§ Supplied data
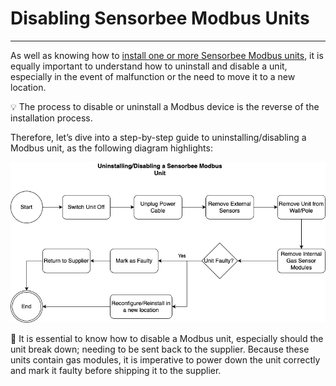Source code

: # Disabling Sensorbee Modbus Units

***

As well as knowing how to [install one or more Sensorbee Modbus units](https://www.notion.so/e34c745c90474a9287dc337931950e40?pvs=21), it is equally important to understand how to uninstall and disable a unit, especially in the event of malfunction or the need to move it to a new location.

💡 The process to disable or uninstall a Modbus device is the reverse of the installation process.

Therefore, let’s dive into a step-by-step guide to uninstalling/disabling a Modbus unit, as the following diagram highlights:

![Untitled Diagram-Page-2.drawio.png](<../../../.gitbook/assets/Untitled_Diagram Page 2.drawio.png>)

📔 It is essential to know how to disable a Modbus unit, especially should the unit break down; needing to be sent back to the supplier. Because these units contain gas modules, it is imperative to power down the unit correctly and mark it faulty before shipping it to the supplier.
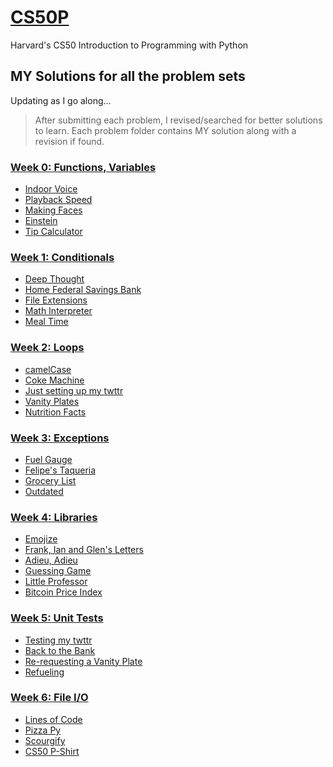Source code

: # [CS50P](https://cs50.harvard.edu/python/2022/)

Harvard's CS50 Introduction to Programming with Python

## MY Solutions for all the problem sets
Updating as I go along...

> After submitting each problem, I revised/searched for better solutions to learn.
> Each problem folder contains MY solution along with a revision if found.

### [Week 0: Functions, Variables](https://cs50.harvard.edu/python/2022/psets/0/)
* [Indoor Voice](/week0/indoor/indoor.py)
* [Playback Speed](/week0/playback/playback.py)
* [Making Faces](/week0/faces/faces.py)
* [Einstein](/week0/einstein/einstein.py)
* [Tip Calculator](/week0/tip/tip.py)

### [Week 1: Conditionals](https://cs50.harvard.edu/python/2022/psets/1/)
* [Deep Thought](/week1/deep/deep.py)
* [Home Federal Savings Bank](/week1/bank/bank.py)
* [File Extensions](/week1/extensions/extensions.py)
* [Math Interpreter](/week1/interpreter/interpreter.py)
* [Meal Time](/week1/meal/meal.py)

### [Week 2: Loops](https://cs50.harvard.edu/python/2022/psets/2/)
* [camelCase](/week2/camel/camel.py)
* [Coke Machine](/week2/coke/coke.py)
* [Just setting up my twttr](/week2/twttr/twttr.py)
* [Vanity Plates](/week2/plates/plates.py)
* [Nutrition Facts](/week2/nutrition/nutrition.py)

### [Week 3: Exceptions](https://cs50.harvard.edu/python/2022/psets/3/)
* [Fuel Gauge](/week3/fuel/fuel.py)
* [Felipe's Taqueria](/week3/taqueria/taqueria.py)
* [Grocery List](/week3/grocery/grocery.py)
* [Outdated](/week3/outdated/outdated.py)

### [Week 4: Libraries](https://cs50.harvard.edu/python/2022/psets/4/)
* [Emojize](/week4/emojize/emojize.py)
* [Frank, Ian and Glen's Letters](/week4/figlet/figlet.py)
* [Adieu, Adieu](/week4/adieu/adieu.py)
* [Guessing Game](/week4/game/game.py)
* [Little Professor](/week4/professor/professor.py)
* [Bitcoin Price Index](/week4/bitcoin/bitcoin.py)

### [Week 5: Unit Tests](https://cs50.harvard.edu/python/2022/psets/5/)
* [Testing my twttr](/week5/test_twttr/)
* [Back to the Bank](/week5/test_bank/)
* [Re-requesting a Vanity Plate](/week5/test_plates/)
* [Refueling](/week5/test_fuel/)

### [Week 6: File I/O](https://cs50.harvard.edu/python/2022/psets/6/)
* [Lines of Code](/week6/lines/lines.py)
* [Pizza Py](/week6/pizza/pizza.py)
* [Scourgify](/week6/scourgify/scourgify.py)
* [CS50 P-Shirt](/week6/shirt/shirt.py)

§ Task directions
Word-for-word transcription: the whole listing, with images excluded.

§ Result for this exercise
Source code

: # Disabling Sensorbee Modbus Units

***

As well as knowing how to [install one or more Sensorbee Modbus units](https://www.notion.so/e34c745c90474a9287dc337931950e40?pvs=21), it is equally important to understand how to uninstall and disable a unit, especially in the event of malfunction or the need to move it to a new location.

💡 The process to disable or uninstall a Modbus device is the reverse of the installation process.

Therefore, let’s dive into a step-by-step guide to uninstalling/disabling a Modbus unit, as the following diagram highlights:

![Untitled Diagram-Page-2.drawio.png](<../../../.gitbook/assets/Untitled_Diagram Page 2.drawio.png>)

📔 It is essential to know how to disable a Modbus unit, especially should the unit break down; needing to be sent back to the supplier. Because these units contain gas modules, it is imperative to power down the unit correctly and mark it faulty before shipping it to the supplier.
Source code

: # [CS50P](https://cs50.harvard.edu/python/2022/)

Harvard's CS50 Introduction to Programming with Python

## MY Solutions for all the problem sets
Updating as I go along...

> After submitting each problem, I revised/searched for better solutions to learn.
> Each problem folder contains MY solution along with a revision if found.

### [Week 0: Functions, Variables](https://cs50.harvard.edu/python/2022/psets/0/)
* [Indoor Voice](/week0/indoor/indoor.py)
* [Playback Speed](/week0/playback/playback.py)
* [Making Faces](/week0/faces/faces.py)
* [Einstein](/week0/einstein/einstein.py)
* [Tip Calculator](/week0/tip/tip.py)

### [Week 1: Conditionals](https://cs50.harvard.edu/python/2022/psets/1/)
* [Deep Thought](/week1/deep/deep.py)
* [Home Federal Savings Bank](/week1/bank/bank.py)
* [File Extensions](/week1/extensions/extensions.py)
* [Math Interpreter](/week1/interpreter/interpreter.py)
* [Meal Time](/week1/meal/meal.py)

### [Week 2: Loops](https://cs50.harvard.edu/python/2022/psets/2/)
* [camelCase](/week2/camel/camel.py)
* [Coke Machine](/week2/coke/coke.py)
* [Just setting up my twttr](/week2/twttr/twttr.py)
* [Vanity Plates](/week2/plates/plates.py)
* [Nutrition Facts](/week2/nutrition/nutrition.py)

### [Week 3: Exceptions](https://cs50.harvard.edu/python/2022/psets/3/)
* [Fuel Gauge](/week3/fuel/fuel.py)
* [Felipe's Taqueria](/week3/taqueria/taqueria.py)
* [Grocery List](/week3/grocery/grocery.py)
* [Outdated](/week3/outdated/outdated.py)

### [Week 4: Libraries](https://cs50.harvard.edu/python/2022/psets/4/)
* [Emojize](/week4/emojize/emojize.py)
* [Frank, Ian and Glen's Letters](/week4/figlet/figlet.py)
* [Adieu, Adieu](/week4/adieu/adieu.py)
* [Guessing Game](/week4/game/game.py)
* [Little Professor](/week4/professor/professor.py)
* [Bitcoin Price Index](/week4/bitcoin/bitcoin.py)

### [Week 5: Unit Tests](https://cs50.harvard.edu/python/2022/psets/5/)
* [Testing my twttr](/week5/test_twttr/)
* [Back to the Bank](/week5/test_bank/)
* [Re-requesting a Vanity Plate](/week5/test_plates/)
* [Refueling](/week5/test_fuel/)

### [Week 6: File I/O](https://cs50.harvard.edu/python/2022/psets/6/)
* [Lines of Code](/week6/lines/lines.py)
* [Pizza Py](/week6/pizza/pizza.py)
* [Scourgify](/week6/scourgify/scourgify.py)
* [CS50 P-Shirt](/week6/shirt/shirt.py)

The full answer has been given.